映画『101匹わんちゃん』の前日譚であり、人々を魅了する悪のカリスマ「クルエラ」の誕生を描く本作。

70年代ロンドンのパンクブームを背景に、復讐と闇堕ちを容赦なく詰め込む姿勢は、これまでのディズニーらしさを覆すようである。

イギリスの長い歴史とこれからの未来というものを重ね合わせるように、「エステラ期」と「クルエラ期」が交錯する演出も最高っ。

しっかりと独立した1本の映画でありながら、『101匹わんちゃん』を知ってこそ、本作の恐ろしさが何倍にも膨らむ作りにはディズニーファンとしても感激🥺

また、究極的な審美眼を持ち、The Future(未来)のシンボルとして存在する「クルエラ」を、70年代の名曲が彩るシーンはどれも鳥肌!

時代背景・舞台とどこかミスマッチに思える選曲も、彼女が時折見せる不安定さや、誰も知り得ない未来の怖さを醸し出すようで、どれもクセになるものばかり…。

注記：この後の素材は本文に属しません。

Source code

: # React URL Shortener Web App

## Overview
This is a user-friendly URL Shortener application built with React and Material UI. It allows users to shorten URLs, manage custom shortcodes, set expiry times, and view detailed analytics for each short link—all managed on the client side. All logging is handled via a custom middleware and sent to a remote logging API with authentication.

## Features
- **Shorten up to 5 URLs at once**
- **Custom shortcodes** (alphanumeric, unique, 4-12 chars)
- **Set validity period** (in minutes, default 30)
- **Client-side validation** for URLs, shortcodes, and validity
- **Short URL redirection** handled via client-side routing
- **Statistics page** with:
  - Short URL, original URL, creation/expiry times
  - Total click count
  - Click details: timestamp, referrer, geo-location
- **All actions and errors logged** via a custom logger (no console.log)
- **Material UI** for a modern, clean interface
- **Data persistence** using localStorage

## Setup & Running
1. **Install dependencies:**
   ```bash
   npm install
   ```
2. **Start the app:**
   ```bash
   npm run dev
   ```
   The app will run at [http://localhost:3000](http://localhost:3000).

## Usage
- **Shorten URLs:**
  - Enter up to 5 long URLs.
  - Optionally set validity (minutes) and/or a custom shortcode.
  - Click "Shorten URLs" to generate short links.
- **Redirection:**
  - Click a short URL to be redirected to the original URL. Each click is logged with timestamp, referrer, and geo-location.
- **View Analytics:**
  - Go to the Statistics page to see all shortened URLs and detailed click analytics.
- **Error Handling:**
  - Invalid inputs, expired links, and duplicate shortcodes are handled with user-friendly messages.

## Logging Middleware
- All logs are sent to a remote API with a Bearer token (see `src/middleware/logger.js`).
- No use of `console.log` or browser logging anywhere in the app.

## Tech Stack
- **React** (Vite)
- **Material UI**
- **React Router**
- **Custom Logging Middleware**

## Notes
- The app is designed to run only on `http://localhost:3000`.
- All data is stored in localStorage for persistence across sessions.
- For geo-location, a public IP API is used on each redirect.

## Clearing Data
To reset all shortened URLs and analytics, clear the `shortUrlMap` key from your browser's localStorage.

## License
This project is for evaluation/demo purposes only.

エマ・ストーンが魅せる眼差しが、時に優しく、時に恐ろしく…その繊細な演技で「悪」に惹かれてしまう自分が悔しいほどである。笑

いい意味でディズニーがグレた、最高のエンターテイメント作品。

まだ『101匹わんちゃん』を観たことがない人は、ぜひ1回観てから劇場へ…。

「女性の社会進出」でも「自己実現」でも「社会環境の改善」でもなく、「クルエラ」を観に。